Prince Alwaleed Bin Talal Bin Abdulaziz Al Saud's investment in Cordiant, valued at about $27.5m, is a major vote of confidence in Cordiant's ambitions to split into three operations. The break-up will lead to stock exchange listings in London and New York for Saatchi & Saatchi and its sister network Bates Worldwide. Both will jointly own Zenith Media Worldwide, Cordiant's media buying operation. "Cordiant's existing shareholders will own shares in the [reorganized] Saatchi & Bates," says a Cordiant spokesman.
Prince Alwaleed has been committing his cash particularly to business ventures needing restructuring or a change in management to boost their value. He acquired more than 20% of Euro Disney, Paris, just as the theme park's shares were spiraling downwards and new management was brought in to revive shareholders' confidence and prevent its collapse.
In December 1996, he bought the George V Hotel in Paris from U.K.-based media and catering giant Granada Group, which decided to sell non-core properties belonging to the Forte hotel empire it acquired last year.
The financially troubled Apple Computer also benefited from the prince's largesse in April when he took a 5%-plus stake. The management structure at Apple, currently trounced by rivals, especially in the personal computer market, was recently overhauled.

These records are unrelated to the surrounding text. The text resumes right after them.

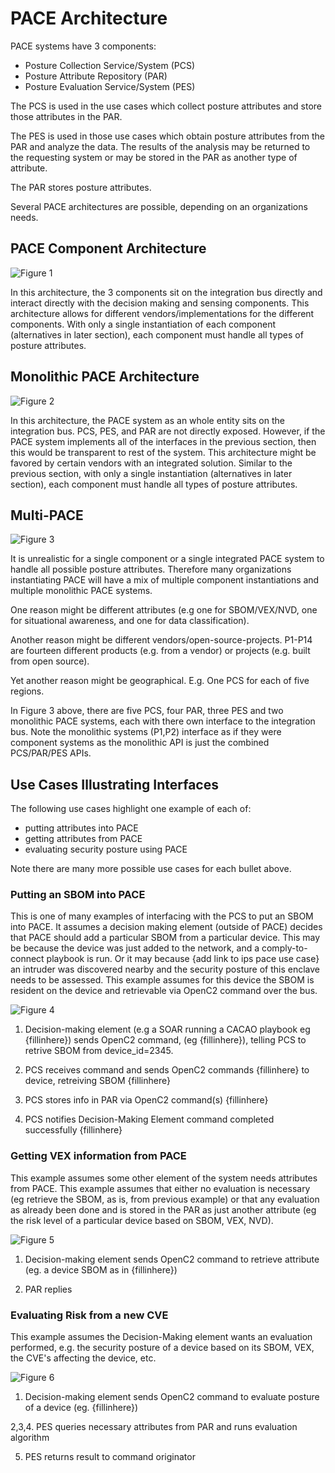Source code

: # PACE Architecture

PACE systems have 3 components:
- Posture Collection Service/System (PCS)
- Posture Attribute Repository (PAR)
- Posture Evaluation Service/System (PES)

The PCS is used in the use cases which collect posture attributes
and store those attributes in the PAR.

The PES is used in those use cases which obtain posture attributes
from the PAR and analyze the data.
The results of the analysis may be returned to the requesting
system or may be stored in the PAR as another type of attribute.

The PAR stores posture attributes.

Several PACE architectures are possible,
depending on an organizations needs.

## PACE Component Architecture
![Figure 1](./pace_arch_1.png)

In this architecture,
the 3 components sit on the integration bus
directly and interact directly
with the decision making and sensing components.
This architecture allows for different vendors/implementations
for the different components.
With only a single instantiation of each component
(alternatives in later section),
each component must handle all types of posture attributes.

## Monolithic PACE Architecture
![Figure 2](./pace_arch_2.png)

In this architecture,
the PACE system as an whole entity
sits on the integration bus.
PCS, PES, and PAR are not directly exposed.
However, if the PACE system implements all of the interfaces
in the previous section,
then this would be transparent to rest of the system.
This architecture might be favored by certain vendors
with an integrated solution.
Similar to the previous section,
with only a single instantiation
(alternatives in later section),
each component must handle all types of posture attributes.

## Multi-PACE
![Figure 3](./pace_arch_3.png)

It is unrealistic for a single component
or a single integrated PACE system
to handle all possible posture attributes.
Therefore many organizations instantiating PACE
will have a mix of multiple component instantiations
and multiple monolithic PACE systems.

One reason might be different attributes
(e.g one for SBOM/VEX/NVD, one for situational awareness,
and one for data classification).

Another reason might be different vendors/open-source-projects.
P1-P14 are fourteen different products (e.g. from a vendor)
or projects (e.g. built from open source).

Yet another reason might be geographical.
E.g. One PCS for each of five regions.

In Figure 3 above, there are five PCS, four PAR, three PES and
two monolithic PACE systems,
each with there own interface to the integration bus.
Note the monolithic systems (P1,P2) interface as if they
were component systems as the monolithic API is just the
combined PCS/PAR/PES APIs.

## Use Cases Illustrating Interfaces

The following use cases highlight one example of each of:
- putting attributes into PACE
- getting attributes from PACE
- evaluating security posture using PACE

Note there are many more possible use cases for each bullet above.

### Putting an SBOM into PACE
This is one of many examples of interfacing with the PCS
to put an SBOM into PACE.
It assumes a decision making element (outside of PACE)
decides that PACE should add a particular SBOM from a particular
device.
This may be because the device was just added to the network,
and a comply-to-connect playbook is run.
Or it may because {add link to ips pace use case}
an intruder was discovered nearby and the security posture of this
enclave needs to be assessed.
This example assumes for this device the SBOM is resident on
the device and retrievable via OpenC2 command over the bus.

![Figure 4](./pcs_01.png)

1. Decision-making element
(e.g a SOAR running a CACAO playbook eg  {fillinhere})
sends OpenC2 command, (eg {fillinhere}),
telling PCS to retrive SBOM from device_id=2345.

2. PCS receives command and sends OpenC2 commands
{fillinhere} to device, retreiving SBOM {fillinhere}

3. PCS stores info in PAR via OpenC2 command(s) {fillinhere}

4. PCS notifies Decision-Making Element command completed successfully {fillinhere}

### Getting VEX information from PACE
This example assumes some other element of the system
needs attributes from PACE.
This example assumes that either no evaluation is necessary
(eg retrieve the SBOM, as is, from previous example)
or that any evaluation as already been done and is stored
in the PAR as just another attribute
(eg the risk level of a particular device based on SBOM, VEX, NVD).

![Figure 5](./par_01.png)

1. Decision-making element sends OpenC2 command to retrieve
attribute (eg. a device SBOM as in {fillinhere})

2. PAR replies

### Evaluating Risk from a new CVE

This example assumes the Decision-Making element
wants an evaluation performed,
e.g. the security posture of a device based on its
SBOM, VEX, the CVE's affecting the device, etc.

![Figure 6](./pes_01.png)

1. Decision-making element sends OpenC2 command to evaluate posture of a device (eg. {fillinhere})

2,3,4. PES queries necessary attributes from PAR and runs evaluation algorithm

5. PES returns result to command originator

This included inviting one of the company's original founders, the charismatic Steve Jobs, back to the board of directors as an advisor.
The prince's investment in Cordiant will equally be considered a positive move. He is a client of Saatchi & Saatchi's Middle East operation and this latest move demonstrates his confidence in the network's new direction within the proposed reorganization.